*** Task data ***

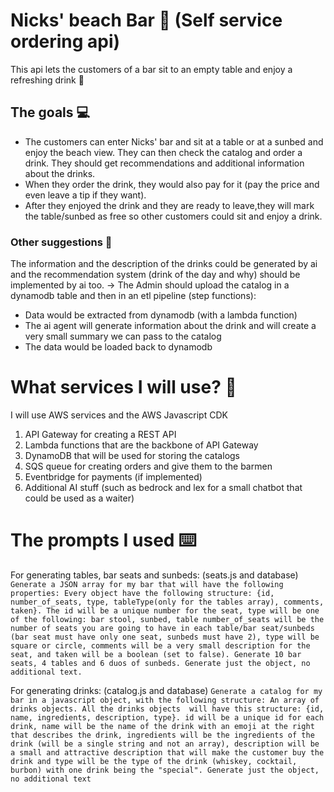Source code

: # Nicks' beach Bar 🍻 (Self service ordering api)

This api lets the customers of a bar sit to an empty table and enjoy a refreshing drink 🍹

## The goals 💻

- The customers can enter Nicks' bar and sit at a table or at a sunbed and enjoy the beach view. They can then check the catalog and order a drink. They should get recommendations and additional information about the drinks.
- When they order the drink, they would also pay for it (pay the price and even leave a tip if they want).
- After they enjoyed the drink and they are ready to leave,they will mark the table/sunbed as free so other customers could sit and enjoy a drink.

### Other suggestions 💭

The information and the description of the drinks could be generated by ai and the recommendation system (drink of the day and why) should be implemented by ai too.
-> The Admin should upload the catalog in a dynamodb table and then in an etl pipeline (step functions):

- Data would be extracted from dynamodb (with a lambda function)
- The ai agent will generate information about the drink and will create a very small summary we can pass to the catalog
- The data would be loaded back to dynamodb

# What services I will use? 🚌

I will use AWS services and the AWS Javascript CDK

1. API Gateway for creating a REST API
2. Lambda functions that are the backbone of API Gateway
3. DynamoDB that will be used for storing the catalogs
4. SQS queue for creating orders and give them to the barmen
5. Eventbridge for payments (if implemented)
6. Additional AI stuff (such as bedrock and lex for a small chatbot that could be used as a waiter)

# The prompts I used ⌨️

For generating tables, bar seats and sunbeds: (seats.js and database)
`Generate a JSON array for my bar that will have the following properties: Every object have the following structure: {id, number_of_seats, type, tableType(only for the tables array), comments, taken}. The id will be a unique number for the seat, type will be one of the following: bar stool, sunbed, table number_of_seats will be the number of seats you are going to have in each table/bar seat/sunbeds (bar seat must have only one seat, sunbeds must have 2), type will be square or circle, comments will be a very small description for the seat, and taken will be a boolean (set to false). Generate 10 bar seats, 4 tables and 6 duos of sunbeds. Generate just the object, no additional text.`

For generating drinks: (catalog.js and database)
`Generate a catalog for my bar in a javascript object, with the following structure: An array of drinks objects. All the drinks objects  will have this structure: {id, name, ingredients, description, type}. id will be a unique id for each drink, name will be the name of the drink with an emoji at the right that describes the drink, ingredients will be the ingredients of the drink (will be a single string and not an array), description will be a small and attractive description that will make the customer buy the drink and type will be the type of the drink (whiskey, cocktail, burbon) with one drink being the "special". Generate just the object, no additional text`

*** End of Task data ***

Problem:
Copy exactly, and only, the lines from the first line of the material through the line that contains "For generating tables, bar", both ends kept; no pictures.

Output of the task:
Source code

: # Nicks' beach Bar 🍻 (Self service ordering api)

This api lets the customers of a bar sit to an empty table and enjoy a refreshing drink 🍹

## The goals 💻

- The customers can enter Nicks' bar and sit at a table or at a sunbed and enjoy the beach view. They can then check the catalog and order a drink. They should get recommendations and additional information about the drinks.
- When they order the drink, they would also pay for it (pay the price and even leave a tip if they want).
- After they enjoyed the drink and they are ready to leave,they will mark the table/sunbed as free so other customers could sit and enjoy a drink.

### Other suggestions 💭

The information and the description of the drinks could be generated by ai and the recommendation system (drink of the day and why) should be implemented by ai too.
-> The Admin should upload the catalog in a dynamodb table and then in an etl pipeline (step functions):

- Data would be extracted from dynamodb (with a lambda function)
- The ai agent will generate information about the drink and will create a very small summary we can pass to the catalog
- The data would be loaded back to dynamodb

# What services I will use? 🚌

I will use AWS services and the AWS Javascript CDK

1. API Gateway for creating a REST API
2. Lambda functions that are the backbone of API Gateway
3. DynamoDB that will be used for storing the catalogs
4. SQS queue for creating orders and give them to the barmen
5. Eventbridge for payments (if implemented)
6. Additional AI stuff (such as bedrock and lex for a small chatbot that could be used as a waiter)

# The prompts I used ⌨️

For generating tables, bar seats and sunbeds: (seats.js and database)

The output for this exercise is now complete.